Bologna Updates: com’è andata Arte Fiera 2014? Le risposte arrivano dalle immancabili videointerviste di Artribune ai galleristi

Le declinazioni, ovviamente, sono diverse, ma l’indicazione di tendenza è abbastanza univoca: Arte Fiera 2014 è andata bene, molto meglio di quando ci si attendesse. E questo non solo in termini generali, di ambiente, di impostazione dell’evento: ma anche a livello commerciale, che poi alla fine è il primo a contare in una rassegna che […]

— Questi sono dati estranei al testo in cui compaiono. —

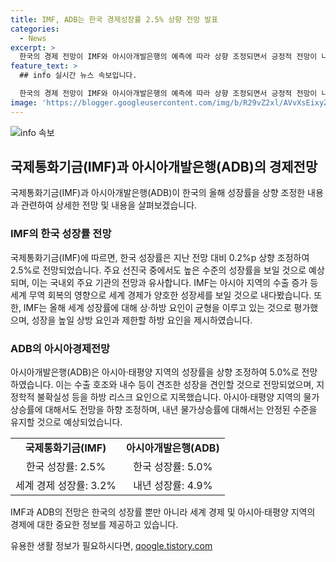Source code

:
 ```yaml
---
title: IMF, ADB는 한국 경제성장률 2.5% 상향 전망 발표
categories:
  - News
excerpt: >
  한국의 경제 전망이 IMF와 아시아개발은행의 예측에 따라 상향 조정되면서 긍정적 전망이 나타났다. IMF는 한국의 성장률을 2.5%로 조정하며, 아시아개발은행도 2.5%로 예측했다. 미국 등 주요국의 정치적 불확실성과 중국의 내수침체 등을 하방 리스크로 지목했다. IMF는 세계경제의 양호한 성장세를 예상하고, 아시아개발은행은 아시아·태평양 지역에도 견조한 성장을 예상했다.
feature_text: >
  ## info 실시간 뉴스 속보입니다.

  한국의 경제 전망이 IMF와 아시아개발은행의 예측에 따라 상향 조정되면서 긍정적 전망이 나타났다. IMF는 한국의 성장률을 2.5%로 조정하며, 아시아개발은행도 2.5%로 예측했다. 미국 등 주요국의 정치적 불확실성과 중국의 내수침체 등을 하방 리스크로 지목했다. IMF는 세계경제의 양호한 성장세를 예상하고, 아시아개발은행은 아시아·태평양 지역에도 견조한 성장을 예상했다.
image: 'https://blogger.googleusercontent.com/img/b/R29vZ2xl/AVvXsEixyZcFfHzMRdzZMjFBmAUKJYCLCGyLL1o632UiGVXcaFdKo_bkvkuCioo0uUKlGfBVcT3P84aROyZIXSBEx3Aw5nCQ3pTgDom1WDC4m8eifvWiAmWEEVb4x6G_l8C0QH225ldMjyaFvpxGEBGNO37VmDTDMHGhJPq73UglMfDca1-0aw/s1600/blogspot.png'
---
```


<p><img src="https://blogger.googleusercontent.com/img/b/R29vZ2xl/AVvXsEixyZcFfHzMRdzZMjFBmAUKJYCLCGyLL1o632UiGVXcaFdKo_bkvkuCioo0uUKlGfBVcT3P84aROyZIXSBEx3Aw5nCQ3pTgDom1WDC4m8eifvWiAmWEEVb4x6G_l8C0QH225ldMjyaFvpxGEBGNO37VmDTDMHGhJPq73UglMfDca1-0aw/s1600/blogspot.png" alt="info 속보" /></p>

<h2 data-ke-size="size26">국제통화기금(IMF)과 아시아개발은행(ADB)의 경제전망</h2>

<p data-ke-size="size16">국제통화기금(IMF)과 아시아개발은행(ADB)이 한국의 올해 성장률을 상향 조정한 내용과 관련하여 상세한 전망 및 내용을 살펴보겠습니다.</p>

<h3 data-ke-size="size24">IMF의 한국 성장률 전망</h3>

<p data-ke-size="size16">국제통화기금(IMF)에 따르면, 한국 성장률은 지난 전망 대비 0.2%p 상향 조정하여 2.5%로 전망되었습니다. 주요 선진국 중에서도 높은 수준의 성장률을 보일 것으로 예상되며, 이는 국내외 주요 기관의 전망과 유사합니다. IMF는 아시아 지역의 수출 증가 등 세계 무역 회복의 영향으로 세계 경제가 양호한 성장세를 보일 것으로 내다봤습니다. 또한, IMF는 올해 세계 성장률에 대해 상·하방 요인이 균형을 이루고 있는 것으로 평가했으며, 성장을 높일 상방 요인과 제한할 하방 요인을 제시하였습니다.</p>

<h3 data-ke-size="size24">ADB의 아시아경제전망</h3>

<p data-ke-size="size16">아시아개발은행(ADB)은 아시아·태평양 지역의 성장률을 상향 조정하여 5.0%로 전망하였습니다. 이는 수출 호조와 내수 등이 견조한 성장을 견인할 것으로 전망되었으며, 지정학적 불확실성 등을 하방 리스크 요인으로 지목했습니다. 아시아·태평양 지역의 물가상승률에 대해서도 전망을 하향 조정하며, 내년 물가상승률에 대해서는 안정된 수준을 유지할 것으로 예상되었습니다.</p>

<table>
    <tr>
        <td style="text-align: center; height: 17px;"><b>국제통화기금(IMF)</b></td>
        <td style="text-align: center; height: 17px;"><b>아시아개발은행(ADB)</b></td>
    </tr> 
    <tr>
        <td style="text-align: center; height: 17px;">한국 성장률: 2.5%</td>
        <td style="text-align: center; height: 17px;">한국 성장률: 5.0%</td>
    </tr>
    <tr>
        <td style="text-align: center; height: 17px;">세계 경제 성장률: 3.2%</td>
        <td style="text-align: center; height: 17px;">내년 성장률: 4.9%</td>
    </tr>
</table>

<p data-ke-size="size16">IMF과 ADB의 전망은 한국의 성장률 뿐만 아니라 세계 경제 및 아시아·태평양 지역의 경제에 대한 중요한 정보를 제공하고 있습니다.</p>
유용한 생활 정보가 필요하시다면, <a href="https://qoogle.tistory.com" rel="dofollow">qoogle.tistory.com</a>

Le declinazioni, ovviamente, sono diverse, ma l’indicazione di tendenza è abbastanza univoca: Arte Fiera 2014 è andata bene, molto meglio di quando ci si attendesse. E questo non solo in termini generali, di ambiente, di impostazione dell’evento: ma anche a livello commerciale, che poi alla fine è il primo a contare in una rassegna che nasce in funzione del mercato. Bene non soltanto sulla fascia alta, che oggettivamente non aveva mai troppo risentito della crisi: ma anche sulla fascia media e bassa, e questo è un po’ il segnale che tutti attendevano per iniziare a parlare di possibilità di ripresa. Ed i primi a notare i trend, in tal senso, sono ovviamente i galleristi: a loro, come ormai tradizione, Artribune ha chiesto con brevi videointerviste di tracciare un primo, pur sommario, bilancio. Hanno risposto le gallerie Poggiali e Forconi, Cardi, Galleria dello Scudo, Astuni, Giacomo Guidi, Montoro12, Peola, Guidi & Schoen, Oltredimore, Valentina Bonomo…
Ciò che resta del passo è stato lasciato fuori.